Subtitled: My Anti-Literacy Campaign

My mother alerted me to an article in the Nov. 20th, 2006 issue of the New Yorker, “Homer in India: The oral epics of Rajasthan”, by William Dalrymple.

I’ve heard plenty of stories about the amazing feats of “illiterate” storytellers, reciting twelve-thousand stanza epics, lasting days, weeks, months. In this recent article, however, I really found my hair standing on end.

The Mahabharata, a one-hundred-thousand stanza epic, more than six times the length of the bible, stands at the center of a culture of magnificent and overwhelmingly immense epics, carried on the shoulders (and in the heart-minds) of the bhopas, the bard-shamans.

The author asks of one bhopa, during a break after a couple hours of song (belonging to the episode “The Story of the She-Camels”, part of the Pabuji epic), whom he normally performed for

–the local landowners perhaps? No, he said it was usually cowherds and his fellow-villagers. Their motives, as he described them, were less to hear the poetry than to use him as a sort of supernatural veterinary service.

“People call me in whenever their animals fall sick…Pabuji is very powerful at curing sickness in beasts…[or]…any child who is possessed by a djinn…I never forget the words, thanks to Pabuji.
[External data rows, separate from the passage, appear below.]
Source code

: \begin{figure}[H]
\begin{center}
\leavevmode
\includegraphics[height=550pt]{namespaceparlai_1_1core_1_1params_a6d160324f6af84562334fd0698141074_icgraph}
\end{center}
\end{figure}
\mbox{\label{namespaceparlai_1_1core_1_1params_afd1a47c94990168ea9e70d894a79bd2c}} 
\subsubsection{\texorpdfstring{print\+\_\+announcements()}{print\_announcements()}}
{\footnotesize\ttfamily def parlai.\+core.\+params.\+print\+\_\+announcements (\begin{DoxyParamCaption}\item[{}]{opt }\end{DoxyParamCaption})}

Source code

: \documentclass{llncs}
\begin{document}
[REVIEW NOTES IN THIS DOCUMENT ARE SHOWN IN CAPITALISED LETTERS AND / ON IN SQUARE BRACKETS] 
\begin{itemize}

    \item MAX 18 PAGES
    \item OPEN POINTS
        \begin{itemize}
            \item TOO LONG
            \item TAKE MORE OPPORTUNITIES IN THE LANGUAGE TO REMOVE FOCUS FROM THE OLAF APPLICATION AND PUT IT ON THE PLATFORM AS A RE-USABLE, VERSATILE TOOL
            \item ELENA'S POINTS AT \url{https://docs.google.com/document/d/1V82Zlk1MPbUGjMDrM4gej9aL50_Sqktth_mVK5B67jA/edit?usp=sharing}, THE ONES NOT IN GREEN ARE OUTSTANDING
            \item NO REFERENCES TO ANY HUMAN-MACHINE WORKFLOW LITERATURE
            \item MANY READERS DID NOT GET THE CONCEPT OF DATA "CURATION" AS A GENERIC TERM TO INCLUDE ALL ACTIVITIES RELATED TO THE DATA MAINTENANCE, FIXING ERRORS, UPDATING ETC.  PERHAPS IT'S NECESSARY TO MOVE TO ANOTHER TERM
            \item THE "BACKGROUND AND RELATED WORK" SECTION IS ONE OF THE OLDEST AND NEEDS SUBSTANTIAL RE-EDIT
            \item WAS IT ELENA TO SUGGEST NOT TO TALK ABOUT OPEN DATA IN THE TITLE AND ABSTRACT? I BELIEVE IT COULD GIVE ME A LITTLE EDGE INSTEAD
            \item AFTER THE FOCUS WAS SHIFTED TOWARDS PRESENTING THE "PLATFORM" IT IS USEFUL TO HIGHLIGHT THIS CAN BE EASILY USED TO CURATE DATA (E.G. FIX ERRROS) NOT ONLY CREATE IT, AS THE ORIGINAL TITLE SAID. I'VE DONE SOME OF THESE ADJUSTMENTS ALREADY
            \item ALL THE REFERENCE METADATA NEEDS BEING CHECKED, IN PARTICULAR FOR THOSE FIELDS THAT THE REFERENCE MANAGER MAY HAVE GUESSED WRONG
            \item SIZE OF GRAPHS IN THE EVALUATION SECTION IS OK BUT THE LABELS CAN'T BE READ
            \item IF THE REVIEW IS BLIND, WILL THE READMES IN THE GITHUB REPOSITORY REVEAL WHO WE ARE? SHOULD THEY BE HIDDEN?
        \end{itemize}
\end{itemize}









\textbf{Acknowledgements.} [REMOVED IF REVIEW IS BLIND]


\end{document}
As long as I invoke him at the beginning, all will be well. Wherever we perform, the demons run away. No ghosts, no spirits can withstand the power of this story.”

“So you are as much a healer…as a storyteller?” I asked.

“Of course…thanks to Pabuji. It is he who cures. Not me.”

The author then address the problem of literacy.

Illiteracy seems an essential condition for preserving the performance of an oral epic. It was the ability of the bard to read, rather than changes in the tastes of his audience, that sounded the death knell for the oral tradition. Just as the blind can develop a heightened sense of hearing, smell, and touch to compensate for their loss of vision, so it seems that the illiterate have a capacity to remember in a way that the literate simply do not.

To speak in particulars:

This was certainly the conclusion of the Indian folklorist Komal Kothari. In the nineteen-fifties, Kothari came up with idea of sending one of his principal sources, a singer from the Langa caste named Lakha, to adult-edication classes. The idea was that he would learn to read and write, thus making it easier to collect the many songs he had preserved. Soon Kothari noticed that Lakha needed to consult his diary before he began to sing. Yet the rest of the Langa singers were able to remember hundreds of songs–an ability that Lakha had somehow begun to lose as he slowly learned to write.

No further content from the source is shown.